◆ Work required
Copy every line from the records below that holds the word "cada".

┌─ Data for processing

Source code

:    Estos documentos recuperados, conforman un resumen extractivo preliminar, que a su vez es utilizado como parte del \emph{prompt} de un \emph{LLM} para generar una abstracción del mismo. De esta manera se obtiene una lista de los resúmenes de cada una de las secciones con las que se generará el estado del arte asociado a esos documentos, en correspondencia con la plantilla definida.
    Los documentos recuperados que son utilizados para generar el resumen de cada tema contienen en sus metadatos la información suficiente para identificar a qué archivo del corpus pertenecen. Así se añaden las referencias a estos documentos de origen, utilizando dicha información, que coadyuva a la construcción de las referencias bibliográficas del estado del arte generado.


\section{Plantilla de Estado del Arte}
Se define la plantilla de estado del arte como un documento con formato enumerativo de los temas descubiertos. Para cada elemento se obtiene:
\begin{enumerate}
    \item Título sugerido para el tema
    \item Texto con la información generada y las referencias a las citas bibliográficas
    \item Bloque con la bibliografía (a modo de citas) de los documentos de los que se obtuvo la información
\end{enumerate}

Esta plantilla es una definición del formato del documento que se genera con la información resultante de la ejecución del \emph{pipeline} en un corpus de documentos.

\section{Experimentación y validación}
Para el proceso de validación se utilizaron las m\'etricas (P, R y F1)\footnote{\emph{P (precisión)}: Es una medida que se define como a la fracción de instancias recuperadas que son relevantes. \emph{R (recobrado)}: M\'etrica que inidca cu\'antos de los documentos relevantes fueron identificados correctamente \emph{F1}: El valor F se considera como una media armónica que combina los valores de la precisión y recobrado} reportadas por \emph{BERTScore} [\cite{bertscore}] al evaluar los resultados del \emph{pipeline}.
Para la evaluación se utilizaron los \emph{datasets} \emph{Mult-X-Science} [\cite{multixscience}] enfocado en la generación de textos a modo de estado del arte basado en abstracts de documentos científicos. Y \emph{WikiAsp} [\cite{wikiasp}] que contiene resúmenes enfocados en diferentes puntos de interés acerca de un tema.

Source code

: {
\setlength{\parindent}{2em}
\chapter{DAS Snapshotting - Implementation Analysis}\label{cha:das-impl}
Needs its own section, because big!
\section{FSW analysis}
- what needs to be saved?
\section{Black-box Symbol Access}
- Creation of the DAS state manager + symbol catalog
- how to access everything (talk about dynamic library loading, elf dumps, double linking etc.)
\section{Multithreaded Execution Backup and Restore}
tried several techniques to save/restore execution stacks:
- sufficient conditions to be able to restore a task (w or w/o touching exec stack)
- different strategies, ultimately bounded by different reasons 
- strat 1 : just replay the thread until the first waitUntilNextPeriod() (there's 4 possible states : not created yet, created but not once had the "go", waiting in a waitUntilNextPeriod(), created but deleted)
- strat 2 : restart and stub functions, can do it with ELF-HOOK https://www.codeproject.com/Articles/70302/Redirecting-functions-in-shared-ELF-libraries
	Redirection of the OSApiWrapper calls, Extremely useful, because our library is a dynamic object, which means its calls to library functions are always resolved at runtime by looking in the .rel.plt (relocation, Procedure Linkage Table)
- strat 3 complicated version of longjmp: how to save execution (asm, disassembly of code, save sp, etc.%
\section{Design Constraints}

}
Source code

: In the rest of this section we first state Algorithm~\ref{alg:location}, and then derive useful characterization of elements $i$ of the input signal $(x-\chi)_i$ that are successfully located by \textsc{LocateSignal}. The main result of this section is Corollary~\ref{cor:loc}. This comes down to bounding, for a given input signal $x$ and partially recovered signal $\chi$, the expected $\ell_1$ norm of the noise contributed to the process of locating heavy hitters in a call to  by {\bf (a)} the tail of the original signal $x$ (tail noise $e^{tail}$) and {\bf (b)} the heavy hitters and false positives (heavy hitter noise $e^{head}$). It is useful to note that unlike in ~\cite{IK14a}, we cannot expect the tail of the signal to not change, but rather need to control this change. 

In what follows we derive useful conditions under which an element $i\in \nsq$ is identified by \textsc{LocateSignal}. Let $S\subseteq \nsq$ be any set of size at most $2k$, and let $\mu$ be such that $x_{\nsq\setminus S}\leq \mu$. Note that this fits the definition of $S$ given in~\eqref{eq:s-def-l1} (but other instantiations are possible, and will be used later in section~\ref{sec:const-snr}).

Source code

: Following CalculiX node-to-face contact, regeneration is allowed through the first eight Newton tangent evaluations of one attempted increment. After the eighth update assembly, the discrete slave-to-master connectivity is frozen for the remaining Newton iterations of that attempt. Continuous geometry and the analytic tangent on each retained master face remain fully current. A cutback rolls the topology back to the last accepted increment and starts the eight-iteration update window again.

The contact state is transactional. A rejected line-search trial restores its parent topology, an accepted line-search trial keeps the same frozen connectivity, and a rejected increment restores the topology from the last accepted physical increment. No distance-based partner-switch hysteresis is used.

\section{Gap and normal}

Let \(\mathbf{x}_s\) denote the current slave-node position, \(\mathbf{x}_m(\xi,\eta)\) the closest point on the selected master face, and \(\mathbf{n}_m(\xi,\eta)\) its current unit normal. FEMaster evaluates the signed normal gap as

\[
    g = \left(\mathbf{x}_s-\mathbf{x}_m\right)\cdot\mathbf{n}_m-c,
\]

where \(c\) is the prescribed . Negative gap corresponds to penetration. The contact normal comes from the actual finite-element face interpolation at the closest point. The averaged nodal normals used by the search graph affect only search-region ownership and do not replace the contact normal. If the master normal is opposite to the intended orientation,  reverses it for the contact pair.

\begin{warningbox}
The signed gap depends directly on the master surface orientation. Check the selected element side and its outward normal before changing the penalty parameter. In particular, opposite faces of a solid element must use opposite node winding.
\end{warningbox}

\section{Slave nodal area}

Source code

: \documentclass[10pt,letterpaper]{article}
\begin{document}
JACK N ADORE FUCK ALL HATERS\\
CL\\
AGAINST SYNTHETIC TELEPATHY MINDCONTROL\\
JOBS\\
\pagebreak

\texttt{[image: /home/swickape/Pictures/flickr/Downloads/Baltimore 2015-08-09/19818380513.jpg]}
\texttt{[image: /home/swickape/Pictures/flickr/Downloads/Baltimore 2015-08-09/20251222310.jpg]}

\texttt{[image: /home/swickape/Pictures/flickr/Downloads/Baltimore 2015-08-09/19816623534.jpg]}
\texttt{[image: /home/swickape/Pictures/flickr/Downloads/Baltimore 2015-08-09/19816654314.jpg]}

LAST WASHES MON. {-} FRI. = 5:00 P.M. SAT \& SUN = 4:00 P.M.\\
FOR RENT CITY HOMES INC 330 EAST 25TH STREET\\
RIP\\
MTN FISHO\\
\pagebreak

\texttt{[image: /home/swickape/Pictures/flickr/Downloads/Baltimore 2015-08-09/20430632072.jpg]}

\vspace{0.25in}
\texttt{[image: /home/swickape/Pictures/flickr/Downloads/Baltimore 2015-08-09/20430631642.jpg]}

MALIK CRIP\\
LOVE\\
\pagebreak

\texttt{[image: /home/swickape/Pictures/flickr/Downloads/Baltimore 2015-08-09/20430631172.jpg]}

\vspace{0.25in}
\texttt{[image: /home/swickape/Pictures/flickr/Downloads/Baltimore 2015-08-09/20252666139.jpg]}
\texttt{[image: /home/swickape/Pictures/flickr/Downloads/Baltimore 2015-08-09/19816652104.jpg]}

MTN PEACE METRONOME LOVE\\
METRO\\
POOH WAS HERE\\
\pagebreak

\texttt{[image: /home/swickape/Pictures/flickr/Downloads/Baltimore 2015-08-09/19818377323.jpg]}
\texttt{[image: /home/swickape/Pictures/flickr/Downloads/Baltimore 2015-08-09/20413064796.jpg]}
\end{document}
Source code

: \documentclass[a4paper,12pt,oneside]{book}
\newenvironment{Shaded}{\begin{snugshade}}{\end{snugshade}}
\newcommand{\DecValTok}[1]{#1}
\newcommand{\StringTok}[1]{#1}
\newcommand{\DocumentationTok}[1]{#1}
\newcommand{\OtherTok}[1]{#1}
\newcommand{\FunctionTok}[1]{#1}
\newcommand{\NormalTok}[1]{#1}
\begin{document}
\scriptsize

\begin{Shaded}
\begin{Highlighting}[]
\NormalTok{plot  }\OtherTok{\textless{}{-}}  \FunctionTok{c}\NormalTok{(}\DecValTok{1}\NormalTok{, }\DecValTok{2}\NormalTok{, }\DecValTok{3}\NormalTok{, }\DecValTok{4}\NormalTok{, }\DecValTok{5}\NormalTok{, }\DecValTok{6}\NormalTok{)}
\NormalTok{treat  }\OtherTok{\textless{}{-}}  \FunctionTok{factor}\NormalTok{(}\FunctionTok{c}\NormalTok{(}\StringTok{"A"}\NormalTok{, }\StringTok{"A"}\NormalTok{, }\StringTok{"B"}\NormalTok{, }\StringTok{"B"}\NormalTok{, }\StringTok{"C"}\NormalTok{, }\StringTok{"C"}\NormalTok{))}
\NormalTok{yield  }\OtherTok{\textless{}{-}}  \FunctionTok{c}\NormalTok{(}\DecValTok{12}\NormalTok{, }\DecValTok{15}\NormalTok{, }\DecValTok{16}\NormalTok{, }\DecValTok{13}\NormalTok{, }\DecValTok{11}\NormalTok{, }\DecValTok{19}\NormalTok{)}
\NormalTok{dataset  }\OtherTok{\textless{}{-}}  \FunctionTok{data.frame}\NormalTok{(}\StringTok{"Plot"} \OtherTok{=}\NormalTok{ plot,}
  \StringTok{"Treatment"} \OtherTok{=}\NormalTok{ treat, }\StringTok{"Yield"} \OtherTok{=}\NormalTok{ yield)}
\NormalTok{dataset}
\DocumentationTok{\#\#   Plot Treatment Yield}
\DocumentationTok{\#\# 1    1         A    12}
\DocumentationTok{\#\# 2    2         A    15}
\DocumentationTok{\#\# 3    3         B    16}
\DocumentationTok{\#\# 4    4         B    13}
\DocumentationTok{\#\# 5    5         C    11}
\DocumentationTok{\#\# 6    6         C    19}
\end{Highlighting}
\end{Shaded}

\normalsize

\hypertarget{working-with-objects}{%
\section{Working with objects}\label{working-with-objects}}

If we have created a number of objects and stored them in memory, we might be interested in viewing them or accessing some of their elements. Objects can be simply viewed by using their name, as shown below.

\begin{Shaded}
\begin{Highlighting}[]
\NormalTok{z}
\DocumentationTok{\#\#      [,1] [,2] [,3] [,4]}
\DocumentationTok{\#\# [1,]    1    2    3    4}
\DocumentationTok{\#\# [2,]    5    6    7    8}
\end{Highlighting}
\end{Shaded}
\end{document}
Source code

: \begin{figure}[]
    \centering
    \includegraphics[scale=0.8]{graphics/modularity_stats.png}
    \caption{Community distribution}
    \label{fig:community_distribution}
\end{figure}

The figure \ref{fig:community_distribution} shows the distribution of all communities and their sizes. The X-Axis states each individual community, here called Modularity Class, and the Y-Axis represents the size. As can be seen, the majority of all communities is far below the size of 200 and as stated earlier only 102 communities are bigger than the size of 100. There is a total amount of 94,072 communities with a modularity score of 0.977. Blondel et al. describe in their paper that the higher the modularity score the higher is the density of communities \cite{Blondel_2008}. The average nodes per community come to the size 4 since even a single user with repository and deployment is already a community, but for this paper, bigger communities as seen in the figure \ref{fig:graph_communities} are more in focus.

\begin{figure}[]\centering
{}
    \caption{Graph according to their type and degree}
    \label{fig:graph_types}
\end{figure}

└─

◆ Result below
:    Estos documentos recuperados, conforman un resumen extractivo preliminar, que a su vez es utilizado como parte del \emph{prompt} de un \emph{LLM} para generar una abstracción del mismo. De esta manera se obtiene una lista de los resúmenes de cada una de las secciones con las que se generará el estado del arte asociado a esos documentos, en correspondencia con la plantilla definida.
    Los documentos recuperados que son utilizados para generar el resumen de cada tema contienen en sus metadatos la información suficiente para identificar a qué archivo del corpus pertenecen. Así se añaden las referencias a estos documentos de origen, utilizando dicha información, que coadyuva a la construcción de las referencias bibliográficas del estado del arte generado.
Se define la plantilla de estado del arte como un documento con formato enumerativo de los temas descubiertos. Para cada elemento se obtiene:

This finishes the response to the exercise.